Description of the task – Beneath this line are the data; copy exactly the part of them that opens with the line containing "that a straight" and closes with the line containing "em times maiores", and only that part.

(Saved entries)
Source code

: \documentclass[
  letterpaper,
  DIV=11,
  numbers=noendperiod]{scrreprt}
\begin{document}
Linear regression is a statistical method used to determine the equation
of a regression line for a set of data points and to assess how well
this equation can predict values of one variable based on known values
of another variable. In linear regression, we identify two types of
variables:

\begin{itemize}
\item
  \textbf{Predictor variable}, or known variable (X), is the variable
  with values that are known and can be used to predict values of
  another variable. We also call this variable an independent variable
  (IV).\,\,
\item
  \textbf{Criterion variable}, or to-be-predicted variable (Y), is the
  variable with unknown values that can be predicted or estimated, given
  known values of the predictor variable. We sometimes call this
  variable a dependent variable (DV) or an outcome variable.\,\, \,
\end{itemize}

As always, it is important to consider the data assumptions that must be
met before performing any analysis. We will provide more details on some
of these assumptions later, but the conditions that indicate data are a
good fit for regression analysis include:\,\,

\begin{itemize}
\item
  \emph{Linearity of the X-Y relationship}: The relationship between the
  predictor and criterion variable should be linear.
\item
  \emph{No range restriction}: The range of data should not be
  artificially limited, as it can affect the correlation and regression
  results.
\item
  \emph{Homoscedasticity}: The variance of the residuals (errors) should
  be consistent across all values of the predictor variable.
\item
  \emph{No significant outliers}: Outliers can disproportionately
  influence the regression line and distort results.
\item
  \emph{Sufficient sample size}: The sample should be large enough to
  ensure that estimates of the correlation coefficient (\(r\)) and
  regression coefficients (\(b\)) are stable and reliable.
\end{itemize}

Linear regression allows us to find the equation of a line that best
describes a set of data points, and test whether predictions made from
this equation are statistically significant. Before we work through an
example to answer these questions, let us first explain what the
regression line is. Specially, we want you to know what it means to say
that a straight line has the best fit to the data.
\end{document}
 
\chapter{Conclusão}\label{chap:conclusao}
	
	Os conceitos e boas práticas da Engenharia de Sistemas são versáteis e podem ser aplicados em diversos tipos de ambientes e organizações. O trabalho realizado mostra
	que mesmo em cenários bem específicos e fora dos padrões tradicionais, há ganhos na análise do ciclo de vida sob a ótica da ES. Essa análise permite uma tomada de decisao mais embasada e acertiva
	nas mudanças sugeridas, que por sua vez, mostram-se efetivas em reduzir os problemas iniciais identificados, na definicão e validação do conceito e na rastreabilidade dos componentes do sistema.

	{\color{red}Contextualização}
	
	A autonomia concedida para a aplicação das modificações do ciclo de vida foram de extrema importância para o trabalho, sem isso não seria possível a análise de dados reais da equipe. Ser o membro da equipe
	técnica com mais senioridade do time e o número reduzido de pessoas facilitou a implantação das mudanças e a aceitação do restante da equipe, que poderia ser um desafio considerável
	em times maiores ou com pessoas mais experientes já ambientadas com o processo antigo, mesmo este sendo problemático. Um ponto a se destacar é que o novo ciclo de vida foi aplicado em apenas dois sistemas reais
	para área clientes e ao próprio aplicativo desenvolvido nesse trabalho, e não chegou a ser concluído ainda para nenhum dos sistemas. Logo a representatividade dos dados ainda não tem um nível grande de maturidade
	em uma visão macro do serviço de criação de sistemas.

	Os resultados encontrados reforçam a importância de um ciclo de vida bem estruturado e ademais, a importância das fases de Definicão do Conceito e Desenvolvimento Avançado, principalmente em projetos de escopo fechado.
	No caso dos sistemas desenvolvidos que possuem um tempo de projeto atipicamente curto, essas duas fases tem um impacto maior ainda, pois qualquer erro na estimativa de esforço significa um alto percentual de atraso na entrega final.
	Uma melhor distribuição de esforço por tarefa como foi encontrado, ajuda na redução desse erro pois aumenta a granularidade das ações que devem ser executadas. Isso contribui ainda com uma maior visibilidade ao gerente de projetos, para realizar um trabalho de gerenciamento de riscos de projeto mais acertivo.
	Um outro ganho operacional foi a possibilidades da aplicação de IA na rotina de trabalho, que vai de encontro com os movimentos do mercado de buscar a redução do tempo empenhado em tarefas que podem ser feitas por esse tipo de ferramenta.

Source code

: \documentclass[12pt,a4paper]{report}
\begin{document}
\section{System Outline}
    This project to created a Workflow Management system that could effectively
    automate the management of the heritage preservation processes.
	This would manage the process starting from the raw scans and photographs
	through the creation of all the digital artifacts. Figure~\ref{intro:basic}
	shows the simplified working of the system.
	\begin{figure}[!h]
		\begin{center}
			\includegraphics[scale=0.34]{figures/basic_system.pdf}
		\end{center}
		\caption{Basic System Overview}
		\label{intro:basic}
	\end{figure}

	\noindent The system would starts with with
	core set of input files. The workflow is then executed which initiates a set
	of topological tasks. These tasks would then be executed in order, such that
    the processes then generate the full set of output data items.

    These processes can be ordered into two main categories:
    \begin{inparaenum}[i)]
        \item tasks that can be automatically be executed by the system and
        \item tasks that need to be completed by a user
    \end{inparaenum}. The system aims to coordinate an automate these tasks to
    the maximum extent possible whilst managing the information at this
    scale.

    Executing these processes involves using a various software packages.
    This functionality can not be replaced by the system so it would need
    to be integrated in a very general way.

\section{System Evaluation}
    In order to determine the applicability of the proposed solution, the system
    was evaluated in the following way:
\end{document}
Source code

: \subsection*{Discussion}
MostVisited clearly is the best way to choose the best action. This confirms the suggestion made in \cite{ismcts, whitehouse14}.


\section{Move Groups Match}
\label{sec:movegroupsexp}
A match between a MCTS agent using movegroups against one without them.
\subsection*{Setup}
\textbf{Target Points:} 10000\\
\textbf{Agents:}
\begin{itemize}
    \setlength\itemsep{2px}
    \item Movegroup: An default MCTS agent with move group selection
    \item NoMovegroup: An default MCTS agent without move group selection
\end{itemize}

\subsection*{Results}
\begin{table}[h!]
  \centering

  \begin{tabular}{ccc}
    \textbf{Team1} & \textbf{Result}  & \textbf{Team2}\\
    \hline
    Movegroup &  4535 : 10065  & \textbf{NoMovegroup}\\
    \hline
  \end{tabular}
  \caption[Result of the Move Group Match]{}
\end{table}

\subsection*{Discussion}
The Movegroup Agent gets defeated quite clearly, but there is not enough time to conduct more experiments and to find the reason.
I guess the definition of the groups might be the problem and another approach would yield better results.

Answer below –
that a straight line has the best fit to the data.
\end{document}
 
\chapter{Conclusão}\label{chap:conclusao}
	
	Os conceitos e boas práticas da Engenharia de Sistemas são versáteis e podem ser aplicados em diversos tipos de ambientes e organizações. O trabalho realizado mostra
	que mesmo em cenários bem específicos e fora dos padrões tradicionais, há ganhos na análise do ciclo de vida sob a ótica da ES. Essa análise permite uma tomada de decisao mais embasada e acertiva
	nas mudanças sugeridas, que por sua vez, mostram-se efetivas em reduzir os problemas iniciais identificados, na definicão e validação do conceito e na rastreabilidade dos componentes do sistema.

	{\color{red}Contextualização}
	
	A autonomia concedida para a aplicação das modificações do ciclo de vida foram de extrema importância para o trabalho, sem isso não seria possível a análise de dados reais da equipe. Ser o membro da equipe
	técnica com mais senioridade do time e o número reduzido de pessoas facilitou a implantação das mudanças e a aceitação do restante da equipe, que poderia ser um desafio considerável
	em times maiores ou com pessoas mais experientes já ambientadas com o processo antigo, mesmo este sendo problemático. Um ponto a se destacar é que o novo ciclo de vida foi aplicado em apenas dois sistemas reais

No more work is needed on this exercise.